Exposition Universelle (1878). Paris. On the left: Witches' Sabbath (The Great He-Goat)

After the Napoleonic Wars and the internal turmoil of the changing Spanish government, Goya developed an embittered attitude toward mankind. He had an acute, first-hand awareness of panic, terror, fear and hysteria. He had survived two near-fatal illnesses, and grew increasingly anxious and impatient in fear of relapse. The combination of these factors is thought to have led to his production of the Black Paintings. Using oil paints and working directly on the walls of his dining and sitting rooms, Goya created works with dark, disturbing themes. The paintings were not commissioned and were not meant to leave his home. It is likely that the artist never intended the works for public exhibition: "these paintings are as close to being hermetically private as any that have ever been produced in the history of Western art."[3]

Goya did not give titles to the paintings, or if he did, he never revealed them.
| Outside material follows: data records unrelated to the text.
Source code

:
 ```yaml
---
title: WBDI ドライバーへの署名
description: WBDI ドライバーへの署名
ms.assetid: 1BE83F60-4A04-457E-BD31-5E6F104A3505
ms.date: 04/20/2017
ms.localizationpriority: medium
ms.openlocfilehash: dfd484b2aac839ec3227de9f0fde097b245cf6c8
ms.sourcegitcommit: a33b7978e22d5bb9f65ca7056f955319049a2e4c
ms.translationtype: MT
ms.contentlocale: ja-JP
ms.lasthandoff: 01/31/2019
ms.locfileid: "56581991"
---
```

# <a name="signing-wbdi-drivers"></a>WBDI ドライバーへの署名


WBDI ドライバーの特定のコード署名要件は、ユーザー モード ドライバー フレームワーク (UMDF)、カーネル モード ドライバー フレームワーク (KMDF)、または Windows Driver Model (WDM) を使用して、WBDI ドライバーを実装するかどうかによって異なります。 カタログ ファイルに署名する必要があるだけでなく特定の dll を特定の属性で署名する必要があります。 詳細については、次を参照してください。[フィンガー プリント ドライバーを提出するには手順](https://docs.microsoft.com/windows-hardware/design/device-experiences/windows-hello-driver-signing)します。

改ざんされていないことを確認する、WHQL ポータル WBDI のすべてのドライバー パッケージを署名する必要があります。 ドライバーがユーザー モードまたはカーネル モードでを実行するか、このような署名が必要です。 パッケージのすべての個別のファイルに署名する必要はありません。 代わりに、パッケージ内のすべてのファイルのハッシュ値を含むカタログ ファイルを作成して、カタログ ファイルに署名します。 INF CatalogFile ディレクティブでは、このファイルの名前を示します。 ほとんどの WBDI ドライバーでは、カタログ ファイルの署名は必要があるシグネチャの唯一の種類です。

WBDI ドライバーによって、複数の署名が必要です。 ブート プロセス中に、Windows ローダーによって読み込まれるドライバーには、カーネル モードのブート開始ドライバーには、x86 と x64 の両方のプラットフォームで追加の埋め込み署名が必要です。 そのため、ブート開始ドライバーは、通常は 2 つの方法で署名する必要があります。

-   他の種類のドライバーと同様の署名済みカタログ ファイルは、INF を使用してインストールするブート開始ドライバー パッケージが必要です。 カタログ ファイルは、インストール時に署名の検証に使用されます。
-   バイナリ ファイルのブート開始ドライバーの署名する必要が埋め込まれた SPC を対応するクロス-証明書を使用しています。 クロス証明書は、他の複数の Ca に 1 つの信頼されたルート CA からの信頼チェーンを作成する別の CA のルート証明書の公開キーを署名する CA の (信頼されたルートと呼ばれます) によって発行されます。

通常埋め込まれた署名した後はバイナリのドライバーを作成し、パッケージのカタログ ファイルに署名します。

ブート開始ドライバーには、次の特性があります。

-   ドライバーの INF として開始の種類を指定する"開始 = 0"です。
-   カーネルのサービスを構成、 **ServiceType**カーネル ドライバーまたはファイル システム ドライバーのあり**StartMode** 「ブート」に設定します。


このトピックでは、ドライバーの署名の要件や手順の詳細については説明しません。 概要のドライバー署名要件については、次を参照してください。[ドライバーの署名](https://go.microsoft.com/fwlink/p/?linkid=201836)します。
Most names used for them are designations employed by art historians.[4] Initially, they were catalogued in 1828 by Goya's friend, Antonio Brugada.[5] The series is made up of 14 paintings: Atropos (The Fates), Two Old Men, Two Old Ones Eating Soup, Fight with Cudgels, Witches' Sabbath, Men Reading, Judith and Holofernes, A Pilgrimage to San Isidro, Man Mocked by Two Women, Pilgrimage to the Fountain of San Isidro, The Dog, Saturn Devouring His Son, La Leocadia, and Asmodea.

Images of the Black Paintings edit

History edit

 
The Quinta del Sordo, in a scale model built between 1828 and 1830, at the Museo de Historia de Madrid (Museum of History).[6]

Goya acquired the Quinta del Sordo villa on the banks of the River Manzanares, near the Segovia bridge and with views over the plains of San Isidro, in February 1819. It has been suggested that he bought the house to escape public attention; he lived there with his companion and maid Leocadia Weiss, even though she was still married to Isidoro Weiss. It is thought that Goya had a relationship with her and possibly a daughter, Rosario. It is not known exactly when Goya began painting the Black Paintings. He may have started work on the murals between February and November 1819 when he fell seriously ill as testified by the disturbing Self-portrait with Dr Arrieta (1820). What is known is that the murals were painted over rural scenes containing small figures, as Goya made use of the landscapes in some of his murals such as Fight with Cudgels.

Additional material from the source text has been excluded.